This article was originally published in 1997. Updated comments from December 2003 are in RED.
You're on the road but you just can't live without your computer. What can you do? Well, those clever people at IBM, Toshiba, Hewlett Packard, Psion have recently been churning out a new breed of portable computer, the palmtop.
Six years has changed the marketplace somewhat. There are two main types of backpackable computer, the Palmtop or PDA. Palmtops are very small computers, usually running a version of Windows or Linux and PDAs (Pesonal Digital Assitant, a term coined by Apple on the launch of the long gone, Newton) which run Symbian (originally the Psion operating system, now designed for convergant PDA/Phone devices), PalmOS, PocketPC (used to be WinCE) and finally Linux.
A lightweight computer to fit in the palm of your hand. You can get your email and play a few games, but are all palmtop's created equally?
Not on your life! For the wimp user, the decision is clear, one of the many breeds of WinCE (read PocketPC from now on) machines. WinCE /PocketPC is the name of the operating system, written by Microsoft so you can guarentee that it will look reasonable but will make sure you can't do anything productive, that runs on the little beastie. You can connect to the Web and you can read your email. There are some games around and a WinCE machine is generally okay, but do you really want one? In the United Kingdom, PocketPC based phones are quite popular and are driving sales of PocketPC devices.
Most people will be happy with a Psion palmtop. The 3x versions are really cheap now and have stacks of software, so games to while away those dreary coach journey's are ten-a-penny. The new Series 5 is a real cracker, Email, web, the lot. However, it's not easy to connect to more advance equipment, like a digital camera or even a satellite phone.
Things have changed. Psion has pulled out of the market, replaced by manufacturers using the Symbian operating for their phones. SonyEricsson and Nokia are the main players in this arena, with Samsung bringing out devices as well. These machines are primariloy phones (with the exception of the Nokia N-Guage which is a gameboy like device which also operates as a phone). All modern Symbian devices have Bluetooth allowing wireless connectivity.
So, you really want power. You want to be the top man (or woman) on your block. What do you choose. Well, if you have stupid amounts of money to burn and you can't live without all those Windows95 games, then you want a Libretto. If you have modest amounts of money to burn then go for the IBM PC110. Both machines are powerfull. They are both Desktop machines in the body of mice (okay, mouse for the PC110, rat for the Libretto). The PC110 is the smallest, the Libretto the quickest. These babies can plug into digital cameras, satellite phones, flatbed scanners, solar power arrays, they have sound cards, colour screens and play Doom like there's no tomorrow. Why would you want anything else? You wouldn't. This is as good as it gets, these are the top dogs, the big cheese, they are the best.

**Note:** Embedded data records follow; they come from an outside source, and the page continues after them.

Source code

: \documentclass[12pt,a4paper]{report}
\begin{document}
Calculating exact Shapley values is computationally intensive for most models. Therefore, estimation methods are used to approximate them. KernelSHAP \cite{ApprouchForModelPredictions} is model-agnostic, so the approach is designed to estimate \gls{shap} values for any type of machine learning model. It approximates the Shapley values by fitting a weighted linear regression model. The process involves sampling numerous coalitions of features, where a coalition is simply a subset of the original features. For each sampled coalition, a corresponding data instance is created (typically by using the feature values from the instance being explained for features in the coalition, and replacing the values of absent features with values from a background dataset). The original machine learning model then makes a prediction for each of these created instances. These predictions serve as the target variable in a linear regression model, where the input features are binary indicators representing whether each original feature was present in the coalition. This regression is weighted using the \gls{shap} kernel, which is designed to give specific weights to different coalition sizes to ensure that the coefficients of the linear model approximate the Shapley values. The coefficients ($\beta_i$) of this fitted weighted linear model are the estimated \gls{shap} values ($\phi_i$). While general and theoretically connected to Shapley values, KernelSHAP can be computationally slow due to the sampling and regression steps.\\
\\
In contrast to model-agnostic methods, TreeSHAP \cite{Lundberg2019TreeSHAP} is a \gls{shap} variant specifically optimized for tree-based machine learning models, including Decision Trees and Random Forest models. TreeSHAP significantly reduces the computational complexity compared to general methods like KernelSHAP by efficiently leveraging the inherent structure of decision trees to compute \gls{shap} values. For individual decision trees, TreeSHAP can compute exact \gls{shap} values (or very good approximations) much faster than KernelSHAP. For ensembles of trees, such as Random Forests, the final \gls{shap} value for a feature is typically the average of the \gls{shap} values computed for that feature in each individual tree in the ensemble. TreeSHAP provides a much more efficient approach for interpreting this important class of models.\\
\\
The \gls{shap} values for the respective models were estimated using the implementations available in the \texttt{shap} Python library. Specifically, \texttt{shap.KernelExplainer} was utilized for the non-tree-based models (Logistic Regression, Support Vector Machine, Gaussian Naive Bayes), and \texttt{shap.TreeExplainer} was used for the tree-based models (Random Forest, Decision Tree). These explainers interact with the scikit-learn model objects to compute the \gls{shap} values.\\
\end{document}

Well, in 1997 they were the best. Now, there is a new breed of Libretto that is small and portable, but the front-runner is without question Sony. I have been using a Sony PCG-U1 as my main computer for the last year. In addition to a the Windows operating system (Windows 2000/2003/XP Pro - you decide which) you have extra bits the old palmtops did not have. The U1 and its' more recent siblings have an external monitor connector with dual screen functionality, a firewire port, two USB ports, Ethernet and a Memory Stick reader with gobs of memory and disk space.

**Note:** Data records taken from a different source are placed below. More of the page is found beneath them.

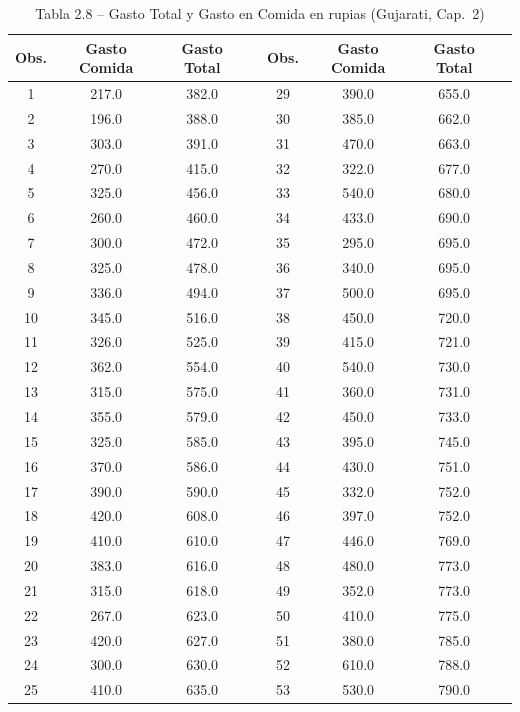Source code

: \documentclass[12pt,a4paper]{article}
\begin{document}
\begin{table}[H]
\centering
\caption{Tabla 2.8 -- Gasto Total y Gasto en Comida en rupias (Gujarati, Cap.\ 2)}
\label{tab:datos}
\small
\begin{tabular}{cccc|cccc}
\toprule
\textbf{Obs.} & \textbf{Gasto Comida} & \textbf{Gasto Total} & \phantom{x}
 & \textbf{Obs.} & \textbf{Gasto Comida} & \textbf{Gasto Total} & \\
\midrule
 1 & 217.0 & 382.0 & &  29 & 390.0 & 655.0 & \\
 2 & 196.0 & 388.0 & &  30 & 385.0 & 662.0 & \\
 3 & 303.0 & 391.0 & &  31 & 470.0 & 663.0 & \\
 4 & 270.0 & 415.0 & &  32 & 322.0 & 677.0 & \\
 5 & 325.0 & 456.0 & &  33 & 540.0 & 680.0 & \\
 6 & 260.0 & 460.0 & &  34 & 433.0 & 690.0 & \\
 7 & 300.0 & 472.0 & &  35 & 295.0 & 695.0 & \\
 8 & 325.0 & 478.0 & &  36 & 340.0 & 695.0 & \\
 9 & 336.0 & 494.0 & &  37 & 500.0 & 695.0 & \\
10 & 345.0 & 516.0 & &  38 & 450.0 & 720.0 & \\
11 & 326.0 & 525.0 & &  39 & 415.0 & 721.0 & \\
12 & 362.0 & 554.0 & &  40 & 540.0 & 730.0 & \\
13 & 315.0 & 575.0 & &  41 & 360.0 & 731.0 & \\
14 & 355.0 & 579.0 & &  42 & 450.0 & 733.0 & \\
15 & 325.0 & 585.0 & &  43 & 395.0 & 745.0 & \\
16 & 370.0 & 586.0 & &  44 & 430.0 & 751.0 & \\
17 & 390.0 & 590.0 & &  45 & 332.0 & 752.0 & \\
18 & 420.0 & 608.0 & &  46 & 397.0 & 752.0 & \\
19 & 410.0 & 610.0 & &  47 & 446.0 & 769.0 & \\
20 & 383.0 & 616.0 & &  48 & 480.0 & 773.0 & \\
21 & 315.0 & 618.0 & &  49 & 352.0 & 773.0 & \\
22 & 267.0 & 623.0 & &  50 & 410.0 & 775.0 & \\
23 & 420.0 & 627.0 & &  51 & 380.0 & 785.0 & \\
24 & 300.0 & 630.0 & &  52 & 610.0 & 788.0 & \\
25 & 410.0 & 635.0 & &  53 & 530.0 & 790.0 & \\

\end{tabular}
\end{table}
\end{document}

So, what do I travel with? Well, my favorite is the IBM PC110 palmtop. It's small, light and has some great PIM software (though I did have to convert it from Japanese into English). I'm actually writing this article on my PC110 sitting in a basement bar in the Marco Polo rest house in Budapest, Hungary. As you can tell, it travels well. As noted above, I now use the Sony PCG-U1 as my main machine. It has travelled with me all over Europe and the USA, working flawlessly.

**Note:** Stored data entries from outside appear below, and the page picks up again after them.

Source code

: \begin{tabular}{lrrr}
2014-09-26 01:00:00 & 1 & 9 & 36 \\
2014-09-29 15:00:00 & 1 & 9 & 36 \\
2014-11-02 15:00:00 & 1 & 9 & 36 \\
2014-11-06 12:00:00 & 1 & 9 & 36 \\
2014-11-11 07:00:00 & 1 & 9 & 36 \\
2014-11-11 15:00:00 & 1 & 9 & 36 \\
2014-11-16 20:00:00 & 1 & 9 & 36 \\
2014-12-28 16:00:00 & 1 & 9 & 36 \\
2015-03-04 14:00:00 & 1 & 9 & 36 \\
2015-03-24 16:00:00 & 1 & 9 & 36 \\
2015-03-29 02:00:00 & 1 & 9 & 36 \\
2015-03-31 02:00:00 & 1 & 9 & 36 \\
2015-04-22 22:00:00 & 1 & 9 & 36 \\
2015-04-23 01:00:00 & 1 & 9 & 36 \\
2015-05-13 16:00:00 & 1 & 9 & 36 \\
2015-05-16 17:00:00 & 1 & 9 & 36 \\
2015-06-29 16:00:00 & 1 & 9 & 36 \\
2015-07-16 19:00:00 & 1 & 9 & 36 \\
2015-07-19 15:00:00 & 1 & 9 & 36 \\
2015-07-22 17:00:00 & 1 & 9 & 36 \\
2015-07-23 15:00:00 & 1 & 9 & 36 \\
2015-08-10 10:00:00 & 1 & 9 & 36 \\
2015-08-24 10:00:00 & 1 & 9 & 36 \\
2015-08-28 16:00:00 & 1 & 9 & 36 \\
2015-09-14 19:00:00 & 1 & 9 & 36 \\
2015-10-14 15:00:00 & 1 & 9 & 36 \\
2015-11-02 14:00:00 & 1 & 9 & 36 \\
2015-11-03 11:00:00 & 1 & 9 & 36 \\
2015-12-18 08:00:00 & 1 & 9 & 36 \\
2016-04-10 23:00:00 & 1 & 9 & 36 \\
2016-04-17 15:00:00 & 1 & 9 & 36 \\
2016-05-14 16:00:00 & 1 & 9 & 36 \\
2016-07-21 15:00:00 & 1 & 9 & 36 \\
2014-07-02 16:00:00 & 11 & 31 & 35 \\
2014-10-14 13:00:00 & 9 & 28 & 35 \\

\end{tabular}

If you are to get your email from the remotest of areas of the world, you will always do well by using the most powerfull machine you can. My current setup on this machine is running Windows 3.1, using Microsoft Explorer for my POP3 email package and IBM GlobalNet for my access provider. I am striving for the perfect combination of software, this is my current setup only.
Currently, my Sony PCG-U1 is running Windows XP with Ameol for email and a free local provider that I look up before I go abroad. In Europe, especially Eastern Europe, I found that most Internet cafes were happy for me to connect via ethernet.
It's not just software that matters, I need to connect to a telephone, but there are so many types of telephone plugs out there, you need to carry a whole briefcase of equipment to combat every combination. In China, there isn't even a definate standard, so plugs change from location to location. To counter this, you use an acoustic coupler. Gone are the days when these things were big and bulky, they are now slimline and can work at high connection speeds. My favourite is the TeleFast adaptor from TeleAdapt. Nothing has changes here. I still use the same acoustic coupler as I did back in 1997.